++++ Data for this exercise ++++

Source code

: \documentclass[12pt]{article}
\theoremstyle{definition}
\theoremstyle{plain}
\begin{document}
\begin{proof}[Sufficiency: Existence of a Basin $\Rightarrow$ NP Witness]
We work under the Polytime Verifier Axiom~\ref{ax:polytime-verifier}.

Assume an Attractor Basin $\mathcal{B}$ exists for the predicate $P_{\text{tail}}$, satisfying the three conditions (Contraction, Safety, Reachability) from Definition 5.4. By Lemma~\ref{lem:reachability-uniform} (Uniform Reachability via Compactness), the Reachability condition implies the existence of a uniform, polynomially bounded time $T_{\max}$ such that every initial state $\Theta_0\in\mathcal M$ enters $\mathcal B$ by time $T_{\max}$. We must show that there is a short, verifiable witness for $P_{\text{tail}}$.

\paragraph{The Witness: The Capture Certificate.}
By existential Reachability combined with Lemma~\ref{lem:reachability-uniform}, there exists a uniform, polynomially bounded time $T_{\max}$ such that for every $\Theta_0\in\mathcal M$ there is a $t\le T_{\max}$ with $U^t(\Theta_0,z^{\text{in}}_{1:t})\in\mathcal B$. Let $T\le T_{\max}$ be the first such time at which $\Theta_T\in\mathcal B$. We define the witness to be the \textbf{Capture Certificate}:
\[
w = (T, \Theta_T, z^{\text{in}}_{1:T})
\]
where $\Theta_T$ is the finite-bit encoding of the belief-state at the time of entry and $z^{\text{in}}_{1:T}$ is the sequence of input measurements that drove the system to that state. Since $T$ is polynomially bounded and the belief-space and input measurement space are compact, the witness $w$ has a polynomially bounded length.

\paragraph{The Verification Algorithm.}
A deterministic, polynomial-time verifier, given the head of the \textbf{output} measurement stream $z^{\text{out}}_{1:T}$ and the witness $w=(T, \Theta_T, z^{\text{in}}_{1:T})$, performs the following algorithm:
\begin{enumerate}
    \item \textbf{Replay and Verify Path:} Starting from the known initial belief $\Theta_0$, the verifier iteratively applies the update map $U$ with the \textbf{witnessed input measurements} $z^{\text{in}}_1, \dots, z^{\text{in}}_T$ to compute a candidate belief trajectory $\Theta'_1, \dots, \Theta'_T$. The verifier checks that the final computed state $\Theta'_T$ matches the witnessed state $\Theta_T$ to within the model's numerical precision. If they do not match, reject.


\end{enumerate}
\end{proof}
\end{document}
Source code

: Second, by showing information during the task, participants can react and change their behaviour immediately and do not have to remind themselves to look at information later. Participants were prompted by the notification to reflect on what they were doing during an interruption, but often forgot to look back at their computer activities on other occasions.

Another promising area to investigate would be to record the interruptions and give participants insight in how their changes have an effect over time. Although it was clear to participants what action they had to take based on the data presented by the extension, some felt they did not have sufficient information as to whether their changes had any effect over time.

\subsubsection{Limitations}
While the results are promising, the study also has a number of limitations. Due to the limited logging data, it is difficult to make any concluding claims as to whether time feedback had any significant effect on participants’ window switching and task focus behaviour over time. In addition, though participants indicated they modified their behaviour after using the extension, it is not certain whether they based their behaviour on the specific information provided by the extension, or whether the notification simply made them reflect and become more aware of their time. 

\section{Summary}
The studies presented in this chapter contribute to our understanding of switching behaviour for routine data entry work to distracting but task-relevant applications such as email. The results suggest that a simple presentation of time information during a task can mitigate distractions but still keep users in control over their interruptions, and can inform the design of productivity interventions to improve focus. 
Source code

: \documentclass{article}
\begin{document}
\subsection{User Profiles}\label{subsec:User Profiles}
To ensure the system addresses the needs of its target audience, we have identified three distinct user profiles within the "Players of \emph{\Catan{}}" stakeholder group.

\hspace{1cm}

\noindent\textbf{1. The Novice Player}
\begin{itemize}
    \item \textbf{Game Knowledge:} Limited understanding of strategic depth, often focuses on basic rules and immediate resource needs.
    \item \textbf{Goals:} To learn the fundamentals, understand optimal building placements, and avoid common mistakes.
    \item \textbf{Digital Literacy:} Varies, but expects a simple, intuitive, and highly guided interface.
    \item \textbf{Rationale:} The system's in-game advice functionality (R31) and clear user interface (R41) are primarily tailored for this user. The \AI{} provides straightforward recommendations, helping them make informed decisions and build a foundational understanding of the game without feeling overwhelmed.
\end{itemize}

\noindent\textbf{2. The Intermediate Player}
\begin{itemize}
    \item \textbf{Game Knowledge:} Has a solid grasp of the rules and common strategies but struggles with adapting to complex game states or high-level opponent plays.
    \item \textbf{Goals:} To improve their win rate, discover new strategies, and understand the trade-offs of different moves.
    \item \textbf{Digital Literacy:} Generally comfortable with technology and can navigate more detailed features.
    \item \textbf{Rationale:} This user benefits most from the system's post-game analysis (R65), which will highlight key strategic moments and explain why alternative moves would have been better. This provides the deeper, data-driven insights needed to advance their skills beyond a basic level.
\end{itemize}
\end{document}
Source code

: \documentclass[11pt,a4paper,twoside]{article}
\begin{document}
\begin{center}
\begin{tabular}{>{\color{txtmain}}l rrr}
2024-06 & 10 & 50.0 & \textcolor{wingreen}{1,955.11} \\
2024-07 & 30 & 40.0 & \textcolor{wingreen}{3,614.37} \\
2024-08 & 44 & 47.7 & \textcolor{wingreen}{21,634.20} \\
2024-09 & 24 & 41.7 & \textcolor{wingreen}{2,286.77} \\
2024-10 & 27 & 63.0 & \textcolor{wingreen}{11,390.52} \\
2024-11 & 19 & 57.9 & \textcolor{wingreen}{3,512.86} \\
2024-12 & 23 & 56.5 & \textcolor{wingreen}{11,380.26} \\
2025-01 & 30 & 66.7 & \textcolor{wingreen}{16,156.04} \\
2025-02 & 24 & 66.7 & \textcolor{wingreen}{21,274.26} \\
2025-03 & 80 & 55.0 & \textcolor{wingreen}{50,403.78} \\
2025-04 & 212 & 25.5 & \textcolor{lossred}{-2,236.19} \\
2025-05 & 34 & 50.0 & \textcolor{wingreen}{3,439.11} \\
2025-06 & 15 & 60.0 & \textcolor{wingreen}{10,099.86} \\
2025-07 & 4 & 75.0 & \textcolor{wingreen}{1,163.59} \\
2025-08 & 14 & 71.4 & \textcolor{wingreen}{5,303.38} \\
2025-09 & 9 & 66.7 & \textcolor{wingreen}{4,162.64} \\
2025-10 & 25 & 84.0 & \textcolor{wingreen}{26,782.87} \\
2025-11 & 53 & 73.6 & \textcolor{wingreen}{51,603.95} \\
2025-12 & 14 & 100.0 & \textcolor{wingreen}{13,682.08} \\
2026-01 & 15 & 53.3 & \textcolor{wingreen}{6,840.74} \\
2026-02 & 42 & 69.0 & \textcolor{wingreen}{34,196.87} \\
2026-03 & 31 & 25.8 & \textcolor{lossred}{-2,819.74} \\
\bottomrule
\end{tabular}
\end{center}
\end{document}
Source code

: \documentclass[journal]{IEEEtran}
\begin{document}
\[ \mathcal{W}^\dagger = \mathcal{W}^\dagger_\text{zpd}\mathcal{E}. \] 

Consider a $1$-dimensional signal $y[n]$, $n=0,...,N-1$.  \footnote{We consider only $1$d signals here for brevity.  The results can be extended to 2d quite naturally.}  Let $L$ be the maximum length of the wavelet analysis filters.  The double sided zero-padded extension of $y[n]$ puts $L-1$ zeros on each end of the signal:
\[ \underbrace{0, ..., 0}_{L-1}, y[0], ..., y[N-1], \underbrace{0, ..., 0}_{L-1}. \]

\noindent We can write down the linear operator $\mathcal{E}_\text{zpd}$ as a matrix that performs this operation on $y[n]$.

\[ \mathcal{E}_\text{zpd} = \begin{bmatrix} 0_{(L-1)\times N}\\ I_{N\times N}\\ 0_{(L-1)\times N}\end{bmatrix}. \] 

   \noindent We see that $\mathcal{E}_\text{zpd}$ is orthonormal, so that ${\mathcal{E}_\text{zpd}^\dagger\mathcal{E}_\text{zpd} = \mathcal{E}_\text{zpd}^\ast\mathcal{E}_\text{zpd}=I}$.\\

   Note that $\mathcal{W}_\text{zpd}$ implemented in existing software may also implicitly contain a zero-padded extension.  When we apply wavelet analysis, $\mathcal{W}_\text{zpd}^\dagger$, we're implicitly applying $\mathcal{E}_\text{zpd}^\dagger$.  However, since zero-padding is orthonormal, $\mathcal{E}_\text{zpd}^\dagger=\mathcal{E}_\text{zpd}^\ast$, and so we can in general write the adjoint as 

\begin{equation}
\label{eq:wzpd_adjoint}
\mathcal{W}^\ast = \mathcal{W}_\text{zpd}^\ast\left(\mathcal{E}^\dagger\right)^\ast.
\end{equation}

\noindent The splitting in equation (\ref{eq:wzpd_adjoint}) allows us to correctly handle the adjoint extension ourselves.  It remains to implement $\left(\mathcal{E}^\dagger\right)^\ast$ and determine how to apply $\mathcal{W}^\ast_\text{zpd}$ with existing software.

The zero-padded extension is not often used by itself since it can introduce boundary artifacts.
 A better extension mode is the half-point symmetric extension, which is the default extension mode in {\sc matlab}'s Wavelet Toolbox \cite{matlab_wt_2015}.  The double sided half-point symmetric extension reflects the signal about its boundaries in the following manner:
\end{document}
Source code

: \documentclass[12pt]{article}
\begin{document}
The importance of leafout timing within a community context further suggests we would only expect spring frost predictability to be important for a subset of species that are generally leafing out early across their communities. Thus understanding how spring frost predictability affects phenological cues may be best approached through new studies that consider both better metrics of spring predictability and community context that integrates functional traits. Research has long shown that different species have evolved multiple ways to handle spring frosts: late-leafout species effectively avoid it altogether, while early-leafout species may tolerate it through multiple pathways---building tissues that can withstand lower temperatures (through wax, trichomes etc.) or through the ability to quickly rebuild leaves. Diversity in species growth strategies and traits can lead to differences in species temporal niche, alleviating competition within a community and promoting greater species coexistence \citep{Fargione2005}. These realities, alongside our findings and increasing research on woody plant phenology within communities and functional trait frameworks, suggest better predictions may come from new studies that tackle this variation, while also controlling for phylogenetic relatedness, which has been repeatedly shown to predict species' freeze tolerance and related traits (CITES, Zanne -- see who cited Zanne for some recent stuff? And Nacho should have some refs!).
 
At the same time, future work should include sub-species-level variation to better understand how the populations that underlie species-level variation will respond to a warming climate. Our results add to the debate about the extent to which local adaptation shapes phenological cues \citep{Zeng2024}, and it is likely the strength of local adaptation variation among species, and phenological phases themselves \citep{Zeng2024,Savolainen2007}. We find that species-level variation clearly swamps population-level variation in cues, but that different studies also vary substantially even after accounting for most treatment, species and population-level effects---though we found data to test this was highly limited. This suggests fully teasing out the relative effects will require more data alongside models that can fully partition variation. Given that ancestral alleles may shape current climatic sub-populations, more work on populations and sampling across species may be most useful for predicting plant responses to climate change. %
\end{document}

++++

Instructions to follow
Figure out how many lines of the material above hold the word "tabular", and answer with that number only.

Reply
2